Stored data entries >>
+===+
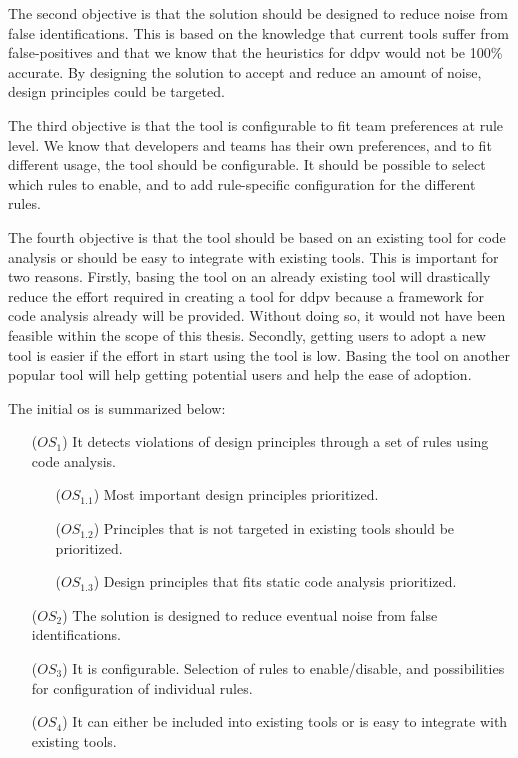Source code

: \documentclass{report}
\begin{document}
The second objective is that the solution should be designed to reduce noise from false identifications. This is based on the knowledge that current tools suffer from false-positives and that we know that the heuristics for \gls{ddpv} would not be 100\% accurate. By designing the solution to accept and reduce an amount of noise, design principles could be targeted.

The third objective is that the tool is configurable to fit team preferences at rule level. We know that developers and teams has their own preferences, and to fit different usage, the tool should be configurable. It should be possible to select which rules to enable, and to add rule-specific configuration for the different rules.

The fourth objective is that the tool should be based on an existing tool for code analysis or should be easy to integrate with existing tools. This is important for two reasons. Firstly, basing the tool on an already existing tool will drastically reduce the effort required in creating a tool for \gls{ddpv} because a framework for code analysis already will be provided. Without doing so, it would not have been feasible within the scope of this thesis. Secondly, getting users to adopt a new tool is easier if the effort in start using the tool is low. Basing the tool on another popular tool will help getting potential users and help the ease of adoption.


The initial \gls{os} is summarized below:
\begin{itemize}
    \item [(\(OS_{1}\))] It detects violations of design principles through a set of rules using code analysis.
    \begin{itemize}
        
        \item [(\(OS_{1.1}\))] Most important design principles prioritized.
        
        \item [(\(OS_{1.2}\))] Principles that is not targeted in existing tools should be prioritized.
        
        \item [(\(OS_{1.3}\))] Design principles that fits static code analysis prioritized.
    \end{itemize}
    \item [(\(OS_{2}\))] The solution is designed to reduce eventual noise from false identifications. 
    
    \item [(\(OS_{3}\))] It is configurable. Selection of rules to enable/disable, and possibilities for configuration of individual rules.  
    
    \item [(\(OS_{4}\))] It can either be included into existing tools or is easy to integrate with existing tools.
\end{itemize}
\end{document}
+===+
GOAL OF THE EXERCISE >>
Only the lines from the start of the records to the one containing "The third objective" should be repeated, exactly and with both ends kept; drop any pictures.

WORKED SOLUTION >>
Source code

: \documentclass{report}
\begin{document}
The second objective is that the solution should be designed to reduce noise from false identifications. This is based on the knowledge that current tools suffer from false-positives and that we know that the heuristics for \gls{ddpv} would not be 100\% accurate. By designing the solution to accept and reduce an amount of noise, design principles could be targeted.

The third objective is that the tool is configurable to fit team preferences at rule level. We know that developers and teams has their own preferences, and to fit different usage, the tool should be configurable. It should be possible to select which rules to enable, and to add rule-specific configuration for the different rules.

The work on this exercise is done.